Vou explicar o porquê: tive receio de escrever, de maneira simples, sobre um escritor cujos trabalhos rendem análises de estudiosos. Bobagem minha, reconheço, pois todos que me acompanham sabem que não sou especialista em literatura (infelizmente não me formei na área). Sou apenas uma apreciadora de livros, tentando aprender mais sobre leitura e escrita.
Então vamos lá. Vamos espantar daqui a insegurança.
Em O conto da ilha desconhecida, um homem vai pedir um barco ao rei, mas não o faz como todos os que pedem favores no palácio: ele não espera que seu pedido parta da mulher da limpeza e passe por inúmeros secretários e ajudantes até chegar ao soberano e que a resposta faça o caminho contrário, em uma burocracia sem tamanho. Em vez disso, ele exige falar pessoalmente com o rei.
O rei não é muito de aparecer aos súditos, passa todo o tempo sentado à porta dos obséquios e jamais dá as caras na porta das petições. Mas estranha aquela exigência. Também avalia que é mais adequado atender o homem, que já causa confusão na porta, interrompendo a passagem e impedindo o atendimento dos demais suplicantes. Por isso, três dias depois, o rei vai ver o que quer o homem.
No caso que estamos narrando, o resultado da ponderação entre os benefícios e os prejuízos foi ter ido o rei, ao cabo de três dias, e em real pessoa, à porta das petições, para saber o que queria o intrometido que se havia negado a encaminhar o requerimento pelas competentes vias burocráticas (p. 11).
O aparecimento do rei causa um alvoroço geral, exceto no homem que quer pedir o barco, pois ele previa que, uma hora ou outra, o monarca se apresentaria ali.
Ao ouvir que o homem quer um barco para buscar a ilha desconhecida, o rei imagina que está diante de um louco, já que não acredita que ainda existam ilhas desconhecidas. Pensa em chamar os guardas, mas atende ao pedido do homem, dado o clamor das pessoas ao redor.
Quem foi que te disse, rei, que já não há ilhas desconhecidas, Estão todas nos mapas, Nos mapas só estão as ilhas conhecidas, E que ilha desconhecida é essa de que queres ir à procura, Se eu to pudesse dizer, então não seria desconhecida (p. 17).
Agora, realizado seu desejo de ter um barco, o homem verá que isso não é suficiente para sair em viagem. Também reconstruirá sua ideia da ilha desconhecida, esta que ele queria tanto conhecer, como uma forma de conhecer a si mesmo.

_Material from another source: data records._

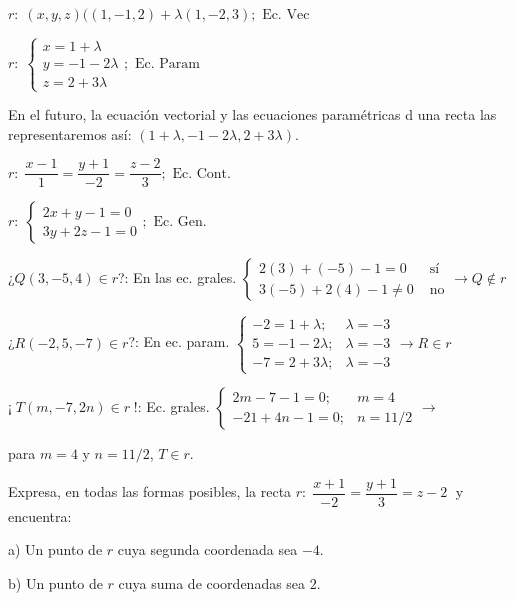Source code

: \begin{proofw}\renewcommand{\qedsymbol}{$\diamond$}

\noindent $r:\; (x,y,z)((1,-1,2)+\lambda(1,-2,3);\text{ Ec. Vec}$

\noindent $r:\; \begin{cases} x=1+\lambda \\ y=-1-2\lambda \\ z=2+3\lambda \end{cases}; \text{ Ec. Param}$

\noindent \textcolor{gris}{En el futuro, la ecuación vectorial y las ecuaciones paramétricas d una recta las representaremos así: $(1+\lambda,-1-2\lambda,2+3\lambda)$.}

\noindent $r:\; \dfrac{x-1}{1}=\dfrac{y+1}{-2}=\dfrac{z-2}{3}; \text{ Ec. Cont.}$

\noindent $r:\; \begin{cases} 2x+y-1=0  \\ 3y+2z-1=0  \end{cases} ;\text{ Ec. Gen.}$

\noindent ¿$Q(3,-5,4)\in r$?: En las ec. grales. $\begin{cases} 2(3)+(-5)-1=0 & \text{ sí}  \\ 3(-5)+2(4)-1\neq 0 & \text{ no} \end{cases} \to Q \notin r$

\noindent ¿$R(-2,5,-7)\in r$?: En ec. param. $\begin{cases} -2=1+\lambda ;& \lambda=-3\\5=-1-2\lambda ;& \lambda=-3\\-7=2+3\lambda ;& \lambda= -3\end{cases} \to R\in r$

\noindent ¡$\;T(m,-7,2n)\in r\;$!: Ec. grales. $\begin{cases} 2m-7-1=0 ;&m=4 \\ -21+4n-1=0 ;&n=11/2  \end{cases} \to $ 

\noindent para $m=4$ y $n=11/2$, $T\in r$.
	
\end{proofw}


\begin{ejre}
	Expresa, en todas las formas posibles, la recta $r:\; \dfrac{x+1}{-2}=\dfrac{y+1}{3}=z-2\;$ y encuentra:
	
	a) Un punto de $r$ cuya segunda coordenada sea $-4$.
	
	b) Un punto de $r$ cuya suma de coordenadas sea $2$.
\end{ejre}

O conto da ilha desconhecida é um texto curto, de apenas 64 páginas, que nos dá uma amostra do jeito irônico de José Saramago. Então indico a leitura a todos, principalmente a quem ainda não conheceu as obras do autor. Nesse caso, o conto é uma oportunidade de se familiarizar com a forma única de escrever de Saramago.